TASK BRIEF: Only lines with the word "uncolored" are wanted; copy each of them from the listing below.

DATA FOR THE TASK:
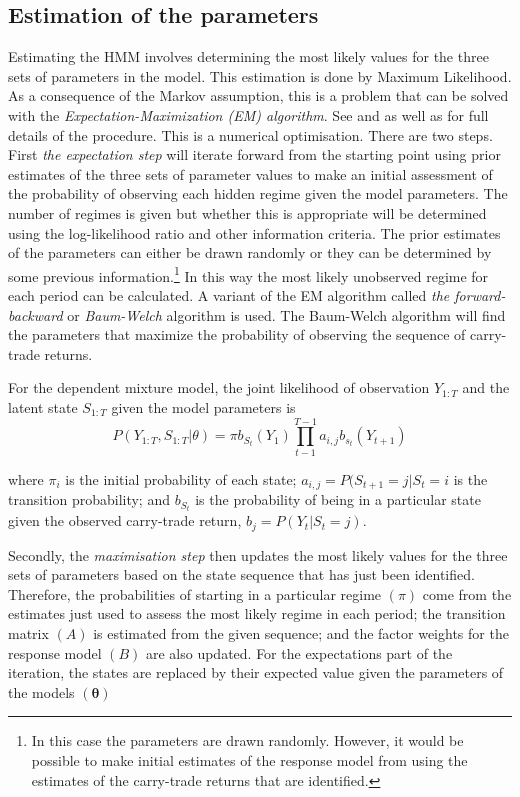 \documentclass[12pt, a4paper, oneside]{article}\usepackage[]{graphicx}\usepackage[]{color}
\begin{document}
\subsection{Estimation of the parameters}
Estimating the HMM involves determining the most likely values for the three sets of parameters in the model.  This estimation is done by Maximum Likelihood. As a consequence of the Markov assumption, this is a problem that can be solved with the \emph{Expectation-Maximization (EM) algorithm}.  See \citet{dempster1977maximum} and \citet{Hamilton1989} as well as \citet{depmixS4} for full details of the procedure.  This is a numerical optimisation.  There are two steps. First \emph{the expectation step} will iterate forward from the starting point using prior estimates of the three sets of parameter values  to make an initial assessment of the probability of observing each hidden regime given the model parameters.  The number of regimes is given but whether this is appropriate will be determined using the log-likelihood ratio and other information criteria.  The prior estimates of the parameters can either be drawn randomly or they can be determined by some previous information.\footnote{In this case the parameters are drawn randomly.  However, it would be possible to make initial estimates of the response model from \citet{Hayward2013} using the estimates of the carry-trade returns that are identified.}  In this way the most likely unobserved regime for each period can be calculated. A variant of the EM algorithm called \emph{the forward-backward} or \emph{Baum-Welch} algorithm \citet{Baum1970} is used.   The Baum-Welch algorithm will find the parameters that maximize the probability of observing the sequence of carry-trade returns.  

For the dependent mixture model, the joint likelihood of observation $Y_{1:T}$ and the latent state $S_{1:T}$ given the model parameters is 
\begin{equation}
P(Y_{1:T}, S_{1:T}|\theta) = \pi b_{S_t}(Y_1)\prod_{t-1}^{T-1} a_{i,j}b_{s_t}(Y_{t+1})
\end{equation}

where $\pi_i$ is the initial probability of each state; $a_{i,j} = P(S_{t+1} = j| S_t = i$ is the transition probability; and $b_{S_t}$ is the probability of being in a particular state given the observed carry-trade return, $b_j = P(Y_t|S_t = j)$.

Secondly, the \emph{maximisation step} then updates the most likely values for the three sets of parameters based on the state sequence that has just been identified. Therefore, the probabilities of starting in a particular regime $(\pi)$ come from the estimates just used to assess the most likely regime in each period; the transition matrix $(A)$ is estimated from the given sequence; and the factor weights for the response model $(B)$ are also updated. For the expectations part of the iteration, the states are replaced by their expected value given the parameters of the models $(\mathbf{\theta})$ 
\end{document}
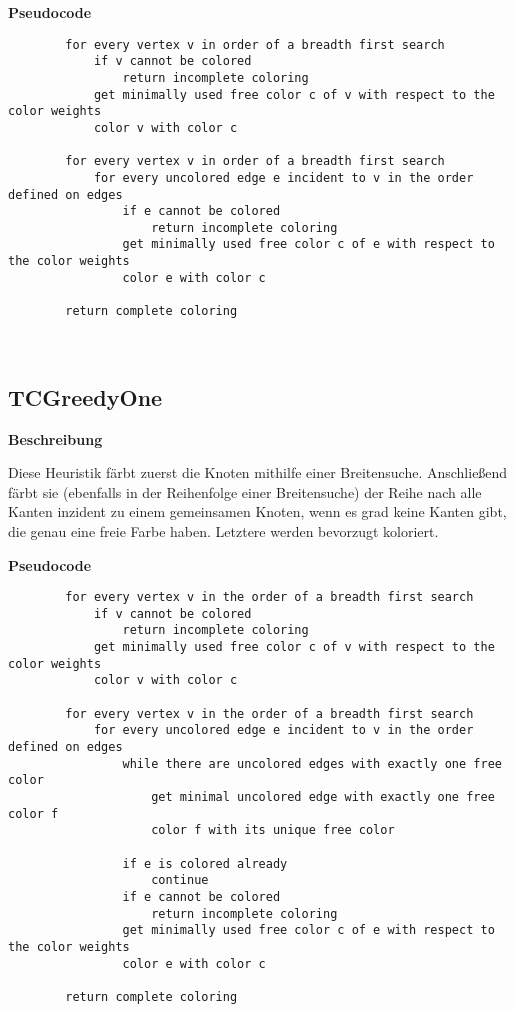\documentclass{article}
\begin{document}
	\textbf{Pseudocode}
	\begin{verbatim}
		for every vertex v in order of a breadth first search
		    if v cannot be colored
		        return incomplete coloring
		    get minimally used free color c of v with respect to the color weights
		    color v with color c
				    
		for every vertex v in order of a breadth first search
		    for every uncolored edge e incident to v in the order defined on edges
		        if e cannot be colored
		            return incomplete coloring
		        get minimally used free color c of e with respect to the color weights
		        color e with color c
				        
		return complete coloring
	\end{verbatim}
	
	~\newline
	
	\subsection{TCGreedyOne}
	
	\textbf{Beschreibung}
	
	Diese Heuristik färbt zuerst die Knoten mithilfe einer Breitensuche. Anschließend färbt sie (ebenfalls in der Reihenfolge einer Breitensuche) der Reihe nach alle Kanten inzident zu einem gemeinsamen Knoten, wenn es grad keine Kanten gibt, die genau eine freie Farbe haben. Letztere werden bevorzugt koloriert.
	
	\textbf{Pseudocode}
	\begin{verbatim}
		for every vertex v in the order of a breadth first search
		    if v cannot be colored
		        return incomplete coloring
		    get minimally used free color c of v with respect to the color weights
		    color v with color c
				    
		for every vertex v in the order of a breadth first search
		    for every uncolored edge e incident to v in the order defined on edges
		        while there are uncolored edges with exactly one free color
		            get minimal uncolored edge with exactly one free color f
		            color f with its unique free color
		            
		        if e is colored already
		            continue
		        if e cannot be colored
		            return incomplete coloring
		        get minimally used free color c of e with respect to the color weights
		        color e with color c
				        
		return complete coloring
	\end{verbatim}
		
\end{document}
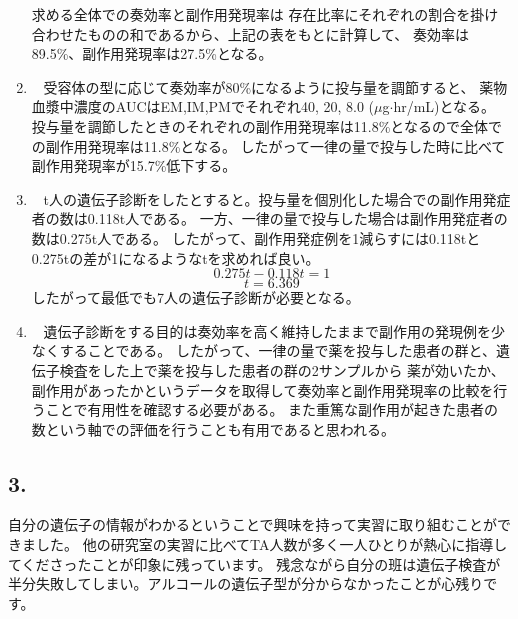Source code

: \documentclass[a4paper,papersize,dvipdfmx]{jsarticle}
\newcommand{\mon}[1]{\item[({#1})] \ }
\begin{document}
\begin{enumerate}
求める全体での奏効率と副作用発現率は
存在比率にそれぞれの割合を掛け合わせたものの和であるから、上記の表をもとに計算して、
奏効率は89.5\%、副作用発現率は27.5\%となる。

\mon{3}
受容体の型に応じて奏効率が80\%になるように投与量を調節すると、
薬物血漿中濃度のAUCはEM,IM,PMでそれぞれ40, 20, 8.0 ($\mu$g$\cdot$hr/mL)となる。
投与量を調節したときのそれぞれの副作用発現率は11.8\%となるので全体での副作用発現率は11.8\%となる。
したがって一律の量で投与した時に比べて副作用発現率が15.7\%低下する。

\mon{4}
t人の遺伝子診断をしたとすると。投与量を個別化した場合での副作用発症者の数は0.118t人である。
一方、一律の量で投与した場合は副作用発症者の数は0.275t人である。
したがって、副作用発症例を1減らすには0.118tと0.275tの差が1になるようなtを求めれば良い。
\[ 0.275t - 0.118t = 1\]
\[t = 6.369\]
したがって最低でも7人の遺伝子診断が必要となる。

\mon{5}
遺伝子診断をする目的は奏効率を高く維持したままで副作用の発現例を少なくすることである。
したがって、一律の量で薬を投与した患者の群と、遺伝子検査をした上で薬を投与した患者の群の2サンプルから
薬が効いたか、副作用があったかというデータを取得して奏効率と副作用発現率の比較を行うことで有用性を確認する必要がある。
また重篤な副作用が起きた患者の数という軸での評価を行うことも有用であると思われる。
\end{enumerate}

\subsection*{3.}
自分の遺伝子の情報がわかるということで興味を持って実習に取り組むことができました。
他の研究室の実習に比べてTA人数が多く一人ひとりが熱心に指導してくださったことが印象に残っています。
残念ながら自分の班は遺伝子検査が半分失敗してしまい。アルコールの遺伝子型が分からなかったことが心残りです。
\end{document}
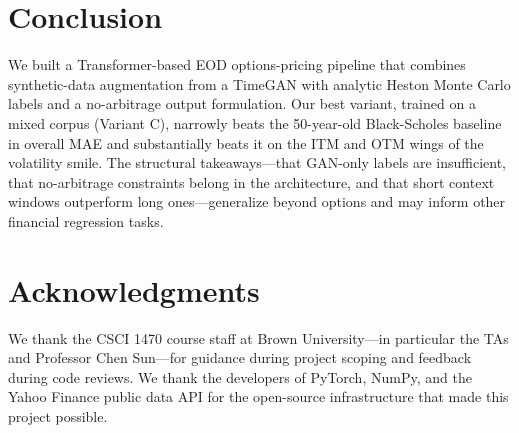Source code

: \documentclass[conference]{IEEEtran}
\begin{document}
\section{Conclusion}

We built a Transformer-based EOD options-pricing pipeline that
combines synthetic-data augmentation from a TimeGAN with
analytic Heston Monte Carlo labels and a no-arbitrage output
formulation. Our best variant, trained on a mixed corpus
(Variant C), narrowly beats the 50-year-old Black-Scholes
baseline in overall MAE and substantially beats it on the
ITM and OTM wings of the volatility smile. The structural
takeaways---that GAN-only labels are insufficient, that
no-arbitrage constraints belong in the architecture, and that
short context windows outperform long ones---generalize beyond
options and may inform other financial regression tasks.

\section*{Acknowledgments}

We thank the CSCI 1470 course staff at Brown University---in
particular the TAs and Professor Chen Sun---for guidance during
project scoping and feedback during code reviews. We thank
the developers of PyTorch, NumPy, and the Yahoo Finance public
data API for the open-source infrastructure that made this
project possible.
\end{document}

WORKED SOLUTION:
		    for every uncolored edge e incident to v in the order defined on edges
		    for every uncolored edge e incident to v in the order defined on edges
		        while there are uncolored edges with exactly one free color
		            get minimal uncolored edge with exactly one free color f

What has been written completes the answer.